DATASET RECORDS
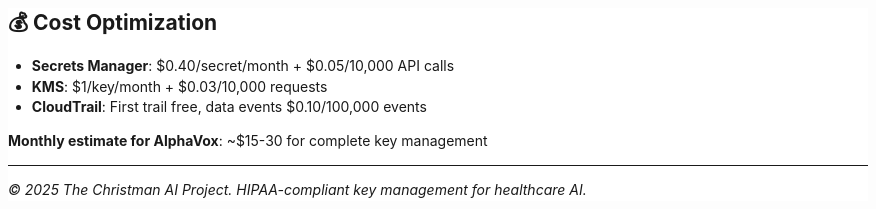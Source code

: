 
## 💰 Cost Optimization

- **Secrets Manager**: $0.40/secret/month + $0.05/10,000 API calls
- **KMS**: $1/key/month + $0.03/10,000 requests
- **CloudTrail**: First trail free, data events $0.10/100,000 events

**Monthly estimate for AlphaVox**: ~$15-30 for complete key management

---

*© 2025 The Christman AI Project. HIPAA-compliant key management for healthcare AI.*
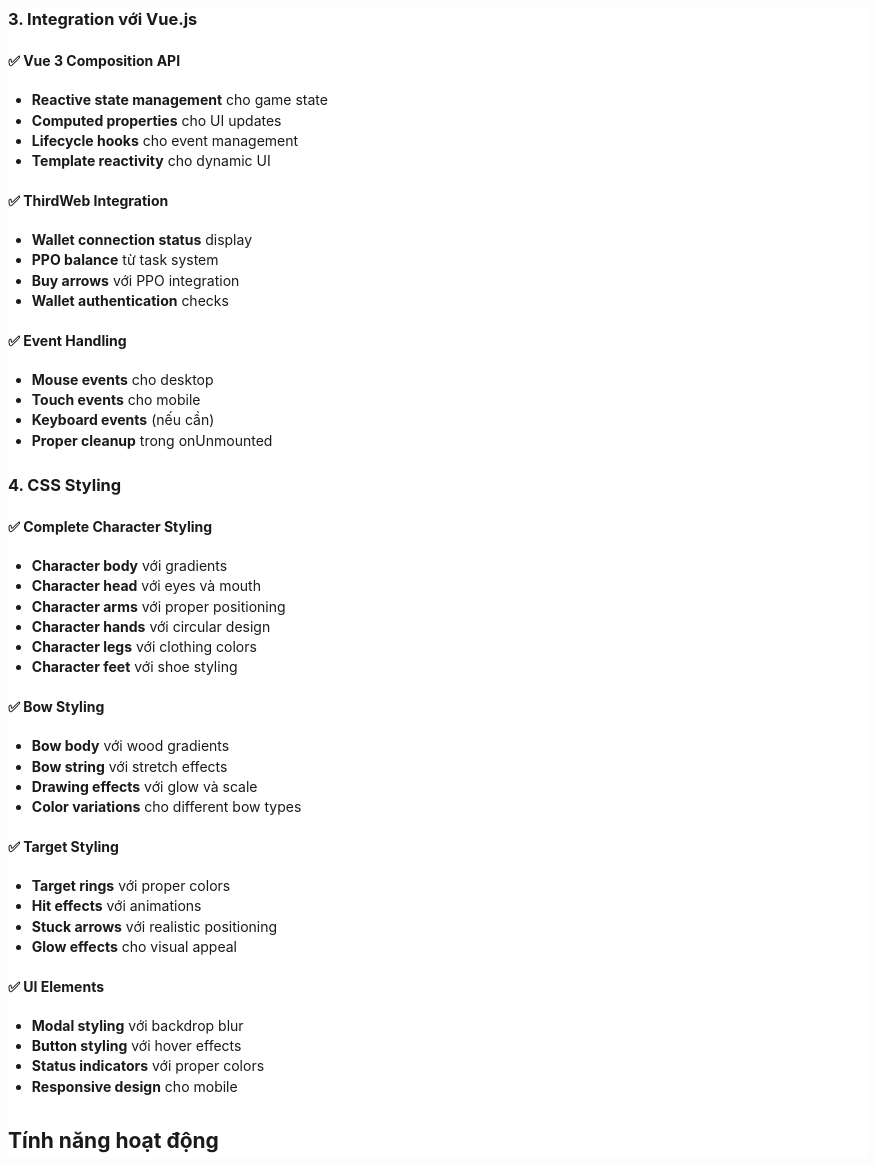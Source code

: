 ### 3. Integration với Vue.js

#### ✅ **Vue 3 Composition API**
- **Reactive state management** cho game state
- **Computed properties** cho UI updates
- **Lifecycle hooks** cho event management
- **Template reactivity** cho dynamic UI

#### ✅ **ThirdWeb Integration**
- **Wallet connection status** display
- **PPO balance** từ task system
- **Buy arrows** với PPO integration
- **Wallet authentication** checks

#### ✅ **Event Handling**
- **Mouse events** cho desktop
- **Touch events** cho mobile
- **Keyboard events** (nếu cần)
- **Proper cleanup** trong onUnmounted

### 4. CSS Styling

#### ✅ **Complete Character Styling**
- **Character body** với gradients
- **Character head** với eyes và mouth
- **Character arms** với proper positioning
- **Character hands** với circular design
- **Character legs** với clothing colors
- **Character feet** với shoe styling

#### ✅ **Bow Styling**
- **Bow body** với wood gradients
- **Bow string** với stretch effects
- **Drawing effects** với glow và scale
- **Color variations** cho different bow types

#### ✅ **Target Styling**
- **Target rings** với proper colors
- **Hit effects** với animations
- **Stuck arrows** với realistic positioning
- **Glow effects** cho visual appeal

#### ✅ **UI Elements**
- **Modal styling** với backdrop blur
- **Button styling** với hover effects
- **Status indicators** với proper colors
- **Responsive design** cho mobile

## Tính năng hoạt động
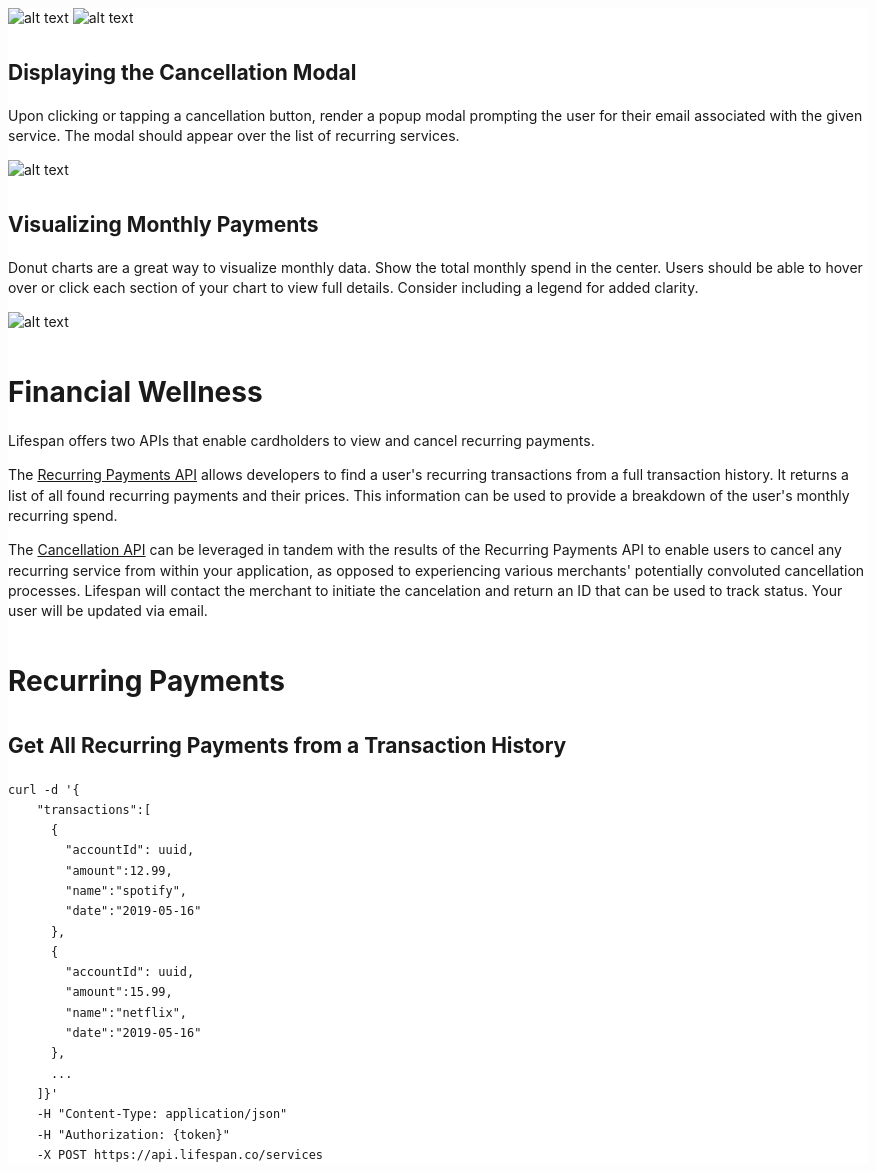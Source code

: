 ![alt text](https://i.imgur.com/JPLaSZg.png "Displaying Recurring Payments and Recommendations Modules")
![alt text](https://i.imgur.com/n8szahx.png "Displaying Recurring Payments and Recommendations Modules")

## Displaying the Cancellation Modal

Upon clicking or tapping a cancellation button, render a popup modal prompting the user for their email associated with the given service. The modal should appear over the list of recurring services.
 
![alt text](https://i.imgur.com/KdtluxJ.png "Cancellation Modal")

## Visualizing Monthly Payments

Donut charts are a great way to visualize monthly data. Show the total monthly spend in the center. Users should be able to hover over or click each section of your chart to view full details. Consider including a legend for added clarity.

![alt text](https://i.imgur.com/n8FUqnI.png "Pie chart breakdown of a user's monthly spend")
# Financial Wellness

Lifespan offers two APIs that enable cardholders to view and cancel recurring payments.

 The <a href='#recurring-payments'>Recurring Payments API</a> allows developers to find a user's recurring transactions from a full transaction history. It returns a list of all found recurring payments and their prices. This information can be used to provide a breakdown of the user's monthly recurring spend.

The <a href='#cancellations'>Cancellation API</a> can be leveraged in tandem with the results of the Recurring Payments API to enable users to cancel any recurring service from within your application, as opposed to experiencing various merchants' potentially convoluted cancellation processes. Lifespan will contact the merchant to initiate the cancelation and return an ID that can be used to track status. Your user will be updated via email.

# Recurring Payments

## Get All Recurring Payments from a Transaction History

```shell
curl -d '{
    "transactions":[ 
      {
        "accountId": uuid,
        "amount":12.99,
        "name":"spotify",
        "date":"2019-05-16"
      },
      {
        "accountId": uuid,
        "amount":15.99,
        "name":"netflix",
        "date":"2019-05-16"
      },
      ...
    ]}' 
    -H "Content-Type: application/json"
    -H "Authorization: {token}" 
    -X POST https://api.lifespan.co/services
```
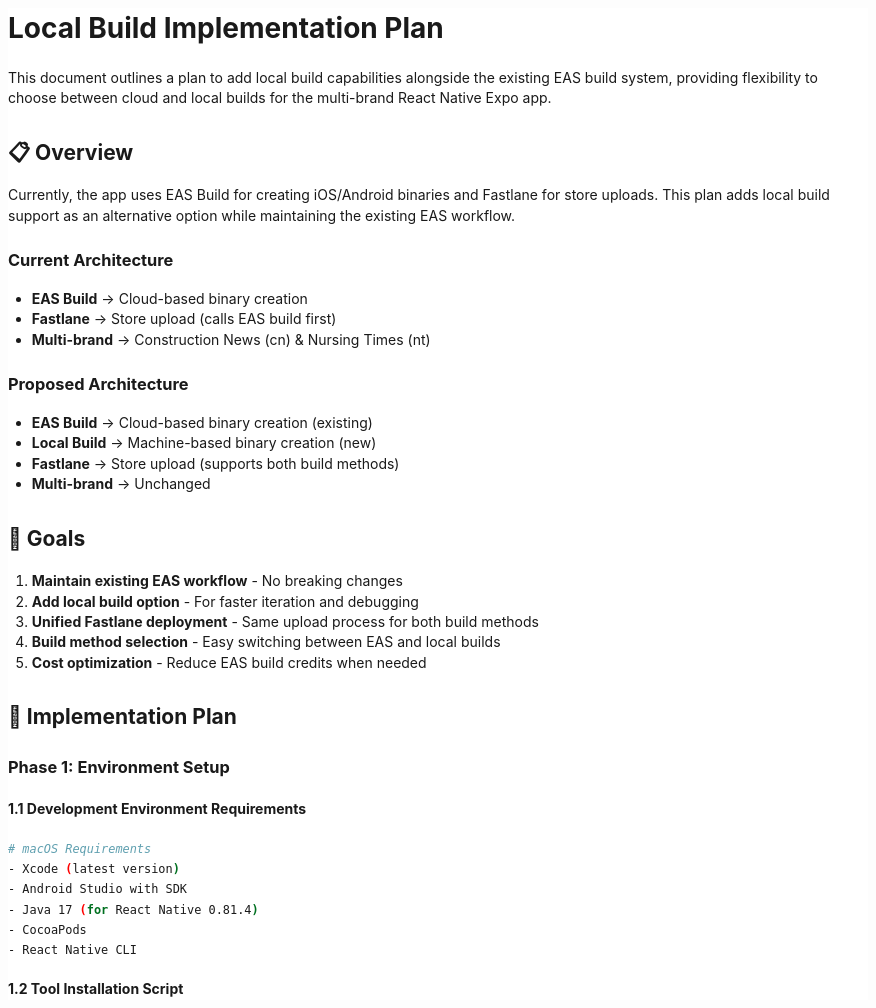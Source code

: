 # Local Build Implementation Plan

This document outlines a plan to add local build capabilities alongside the existing EAS build system, providing flexibility to choose between cloud and local builds for the multi-brand React Native Expo app.

## 📋 Overview

Currently, the app uses EAS Build for creating iOS/Android binaries and Fastlane for store uploads. This plan adds local build support as an alternative option while maintaining the existing EAS workflow.

### Current Architecture

- **EAS Build** → Cloud-based binary creation
- **Fastlane** → Store upload (calls EAS build first)
- **Multi-brand** → Construction News (cn) & Nursing Times (nt)

### Proposed Architecture

- **EAS Build** → Cloud-based binary creation (existing)
- **Local Build** → Machine-based binary creation (new)
- **Fastlane** → Store upload (supports both build methods)
- **Multi-brand** → Unchanged

## 🎯 Goals

1. **Maintain existing EAS workflow** - No breaking changes
2. **Add local build option** - For faster iteration and debugging
3. **Unified Fastlane deployment** - Same upload process for both build methods
4. **Build method selection** - Easy switching between EAS and local builds
5. **Cost optimization** - Reduce EAS build credits when needed

## 📁 Implementation Plan

### Phase 1: Environment Setup

#### 1.1 Development Environment Requirements

```bash
# macOS Requirements
- Xcode (latest version)
- Android Studio with SDK
- Java 17 (for React Native 0.81.4)
- CocoaPods
- React Native CLI
```

#### 1.2 Tool Installation Script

WHAT YOU SHOULD DO
In the records above, find the line with "- **Stuck arrows** với realistic positioning" and the line with "# Recurring Payments"; please transcribe exactly those two lines and all lines between them, omitting any picture.

RESPONSE AREA
- **Stuck arrows** với realistic positioning
- **Glow effects** cho visual appeal

#### ✅ **UI Elements**
- **Modal styling** với backdrop blur
- **Button styling** với hover effects
- **Status indicators** với proper colors
- **Responsive design** cho mobile

## Tính năng hoạt động
Source code

: ![alt text](https://i.imgur.com/JPLaSZg.png "Displaying Recurring Payments and Recommendations Modules")
![alt text](https://i.imgur.com/n8szahx.png "Displaying Recurring Payments and Recommendations Modules")

## Displaying the Cancellation Modal

Upon clicking or tapping a cancellation button, render a popup modal prompting the user for their email associated with the given service. The modal should appear over the list of recurring services.
 
![alt text](https://i.imgur.com/KdtluxJ.png "Cancellation Modal")

## Visualizing Monthly Payments

Donut charts are a great way to visualize monthly data. Show the total monthly spend in the center. Users should be able to hover over or click each section of your chart to view full details. Consider including a legend for added clarity.

![alt text](https://i.imgur.com/n8FUqnI.png "Pie chart breakdown of a user's monthly spend")
# Financial Wellness

Lifespan offers two APIs that enable cardholders to view and cancel recurring payments.

 The <a href='#recurring-payments'>Recurring Payments API</a> allows developers to find a user's recurring transactions from a full transaction history. It returns a list of all found recurring payments and their prices. This information can be used to provide a breakdown of the user's monthly recurring spend.

The <a href='#cancellations'>Cancellation API</a> can be leveraged in tandem with the results of the Recurring Payments API to enable users to cancel any recurring service from within your application, as opposed to experiencing various merchants' potentially convoluted cancellation processes. Lifespan will contact the merchant to initiate the cancelation and return an ID that can be used to track status. Your user will be updated via email.

# Recurring Payments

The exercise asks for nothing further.